Industry Outlook
The Power of Early
By Dr. Joel Orr, VP and Chief Visionary, Cyon Research Corporation
I am not a designer. Perhaps that is why I have always been awed by the design process, that messy and mysterious string of events by which something is created out of nothing.
When I was younger, I badgered every designer I met to explain to me how design works. "Do you have a formula into which you plug all the requirements?" I demanded. They'd laugh. "We seldom even know all the requirements."
"Well, does your company have a set of check-lists you use?" I persisted. More laughter.
In those pre-Google days, I haunted libraries and bookstores, trying to find something called, "How to Design Anything," or "The Secrets of Design." Nada.
Eventually, it began to dawn on me that "design" was something of a fiction, a category containing only other categories--"design of bumpers"; "design of houses"; "design of integrated circuits"; and so on--but no generic rules.
During this search, I needed a definition. I didn't like any of the ones I found, so I made one up: Design is the ordering and communicating of intention. (I contrasted this with art, which I defined as the directing of attention.)
Like human conception, gestation, and birth, it is a messy process, with imperfectly predictable outcomes.
In business and government, design is usually part of a process leading to manufacturing or construction of something. It begins as an abstract notion, a set of requirements, and leads to something concrete.
It is not deterministic. Given a set of requirements, there is nothing inevitable about the resultant design.
Rather, it is a matter of trial and error--or what my friend, engineering guru Bill Livingston, calls, "SCRBF--short-cycle run-break-fix." He goes on to say, "The only alternative to SCRBF is long-cycle run-break-fix."
Various parts of the design-to-production process have been automated. Computer-aided drafting became for engineers what the typewriter was for secretaries; it was--and generally still is--little more than an outboard motor on a drafting board.
Engineering data management has come a long way, first automating the drawing vault, then the part catalog, configuration management, and more. And Web access has opened these up to remote locations and outsourcing partners.
Project management support, with its PERT, Gantt, and other charts, as well as resource-leveling and time-tracking, is now both sophisticated and cheap. It links to cost accounting and other project functions, often seamlessly.
Computer-aided analysis has eliminated tremendous computational drudgery. Computer-aided manufacturing brought speed and precision to manufacturing.
You get the general idea. Computers have increased the efficiency of engineering and production.
But are we applying them wisely? Consider:
- 80% of the cost of a design-to-production project is determined in the first 5% (time-wise) of the project;
- At the beginning of a project, the designer knows little or nothing about the design, but has complete freedom; by the time the designer learns something about the design, there is very little freedom left to change anything;
- The design is never finished; you just run out of time;
- The cost of fixing a mistake rises exponentially from the beginning of a design project until the design is produced and deployed.
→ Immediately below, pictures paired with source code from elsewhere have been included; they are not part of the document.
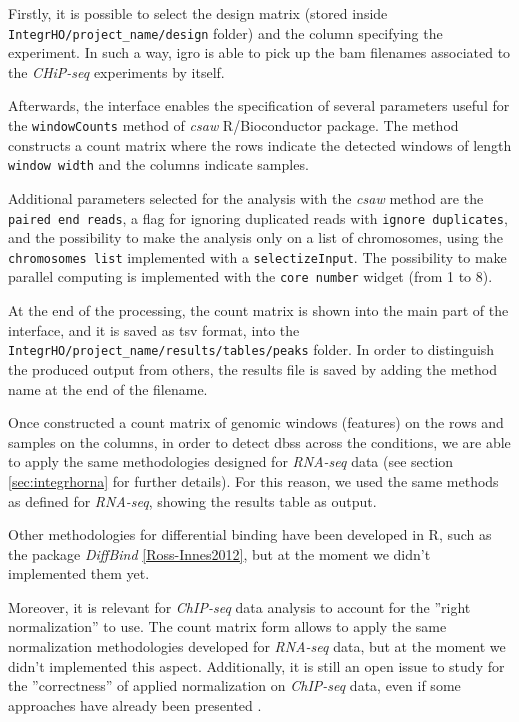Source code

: Firstly, it is possible to select the design matrix (stored inside \lstinline!IntegrHO/project_name/design! folder) and the column specifying the experiment.
In such a way, \gls{igro} is able to pick up the \gls{bam} filenames associated to the \textit{CHiP-seq} experiments by itself.

Afterwards, the interface enables the specification of several parameters useful for the \lstinline!windowCounts! method of \textit{csaw} R/Bioconductor package.
The method constructs a count matrix where the rows indicate the detected windows of length \lstinline!window width! and the columns indicate samples.

Additional parameters selected for the analysis with the \textit{csaw} method are the \lstinline!paired end reads!, a flag for ignoring duplicated reads with \lstinline!ignore duplicates!, and the possibility to make the analysis only on a list of chromosomes, using the \lstinline!chromosomes list! implemented with a \lstinline!selectizeInput!.
The possibility to make parallel computing is implemented with the \lstinline!core number! widget (from 1 to 8).

At the end of the processing, the count matrix is shown into the main part of the interface, and it is saved as \gls{tsv} format, into the \lstinline!IntegrHO/project_name/results/tables/peaks! folder.
In order to distinguish the produced output from others, the results file is saved by adding the method name at the end of the filename.

Once constructed a count matrix of genomic windows (features) on the rows and samples on the columns, in order to detect \glspl{dbs} across the conditions, we are able to apply the same methodologies designed for \textit{RNA-seq} data (see section \ref{sec:integrhorna} for further details).
For this reason, we used the same methods as defined for \textit{RNA-seq}, showing the results table as output.

Other methodologies for differential binding have been developed in R, such as the package \textit{DiffBind} \ref{Ross-Innes2012}, but at the moment we didn't implemented them yet.

Moreover, it is relevant for \textit{ChIP-seq} data analysis to account for the ''right normalization'' to use.
The count matrix form allows to apply the same normalization methodologies developed for \textit{RNA-seq} data, but at the moment we didn't implemented this aspect.
Additionally, it is still an open issue to study for the ''correctness'' of applied normalization on \textit{ChIP-seq} data, even if some approaches have already been presented \cite{Angelini2015}.


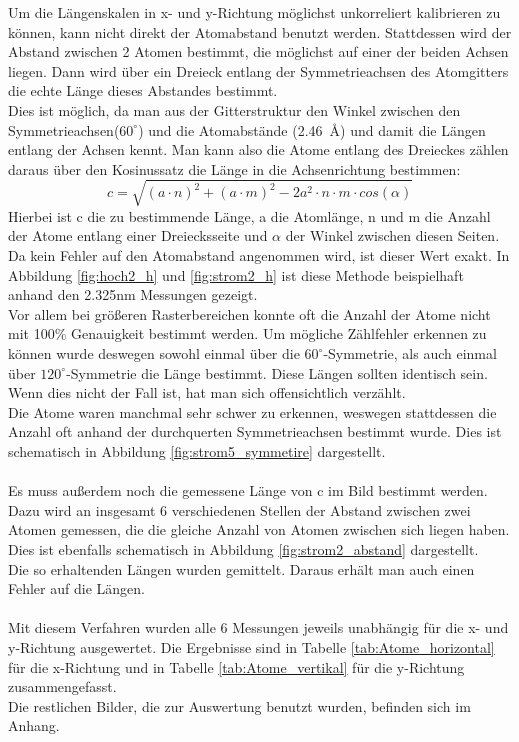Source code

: \documentclass[12pt,a4paper]{article}
\begin{document}
Um die Längenskalen in x- und y-Richtung möglichst unkorreliert kalibrieren zu können, kann nicht direkt der Atomabstand benutzt werden. Stattdessen wird der Abstand zwischen 2 Atomen bestimmt, die möglichst auf einer der beiden Achsen liegen. Dann wird über ein Dreieck entlang der Symmetrieachsen des Atomgitters die echte Länge dieses Abstandes bestimmt.\\
Dies ist möglich, da man aus der Gitterstruktur den Winkel zwischen den Symmetrieachsen($60^{\circ}$) und die Atomabstände (\SI{2.46}{\angstrom}) und damit die Längen entlang der Achsen kennt. Man kann also die Atome entlang des Dreieckes zählen daraus über den Kosinussatz die Länge in die Achsenrichtung bestimmen:
\begin{equation}
c = \sqrt{(a\cdot n)^{2}+(a\cdot m)^2-2 a^{2}\cdot n\cdot m\cdot cos(\alpha)}
\end{equation}
Hierbei ist c die zu bestimmende Länge, a die Atomlänge, n und m die Anzahl der Atome entlang einer Dreiecksseite und $\alpha$ der Winkel zwischen diesen Seiten.\\Da kein Fehler auf den Atomabstand angenommen wird, ist dieser Wert exakt.
In Abbildung \ref{fig:hoch2_h} und \ref{fig:strom2_h} ist diese Methode beispielhaft anhand den 2.325nm Messungen gezeigt.\\
Vor allem bei größeren Rasterbereichen konnte oft die Anzahl der Atome nicht mit 100\% Genauigkeit bestimmt werden.
Um mögliche Zählfehler erkennen zu können wurde deswegen sowohl einmal über die  $60^{\circ}$-Symmetrie, als auch einmal über $120^{\circ}$-Symmetrie die Länge bestimmt. Diese Längen sollten identisch sein. Wenn dies nicht der Fall ist, hat man sich offensichtlich verzählt.\\
Die Atome waren manchmal sehr schwer zu erkennen, weswegen stattdessen die Anzahl oft anhand der durchquerten Symmetrieachsen bestimmt wurde. Dies ist schematisch in Abbildung \ref{fig:strom5_symmetire} dargestellt.\\
\\
Es muss außerdem noch die gemessene Länge von c im Bild bestimmt werden.\\
Dazu wird an insgesamt 6 verschiedenen Stellen der Abstand zwischen zwei Atomen gemessen, die die gleiche Anzahl von Atomen zwischen sich liegen haben.
Dies ist ebenfalls schematisch in Abbildung \ref{fig:strom2_abstand} dargestellt.\\
Die so erhaltenden Längen wurden gemittelt. Daraus erhält man auch einen Fehler auf die Längen.\\
\\
Mit diesem Verfahren wurden alle 6 Messungen jeweils unabhängig für die x- und y-Richtung ausgewertet. Die Ergebnisse sind in Tabelle \ref{tab:Atome_horizontal} für die x-Richtung und in Tabelle \ref{tab:Atome_vertikal} für die y-Richtung zusammengefasst.\\
Die restlichen Bilder, die zur Auswertung benutzt wurden, befinden sich im Anhang.\\
\end{document}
There's a message in these well-known observations, but it is seldom taken to heart. The message is simply that focusing on the earlier part of the process has the potential to yield far greater productivity improvements than anything that can be done in the later stages.
No amount of refinement of production processes can match the potential improvement yielded by a superior design.
And yet--computer-aided design is a myth, a cruel naming joke perpetrated by marketers. All CAD systems do is help the designer create geometry more easily and quickly than before. Nothing in CAD contributes much to the enhancement of the conception of a design.
There have been efforts--one outstanding example is the Altshuller TRIZ methodology promoted by Invention Machine Corporation. Yet it has not seen wide acceptance, despite some amazing customer success stories.
Why is this so? Why does the part of the design-to-production-to-deployment process that has the potential for the greatest improvement through automation get so little attention from both software vendors and users?
Could it be that conception is an inherently private matter? (Someone should tell Hollywood.) Is it that we don't really know what we do when we design, so we can't imagine how to automate even a portion of the process?
Or are we simply afraid of change?
I don't know the answers to these questions. But my daddy taught me, "Measure twice; cut once." The power of automation will now let us "measure twice"--or two million times--in the blink of an eye. I recommend we all devote more thought to the earliest parts of the design process. It is a place from which untold riches of productivity will yet be mined.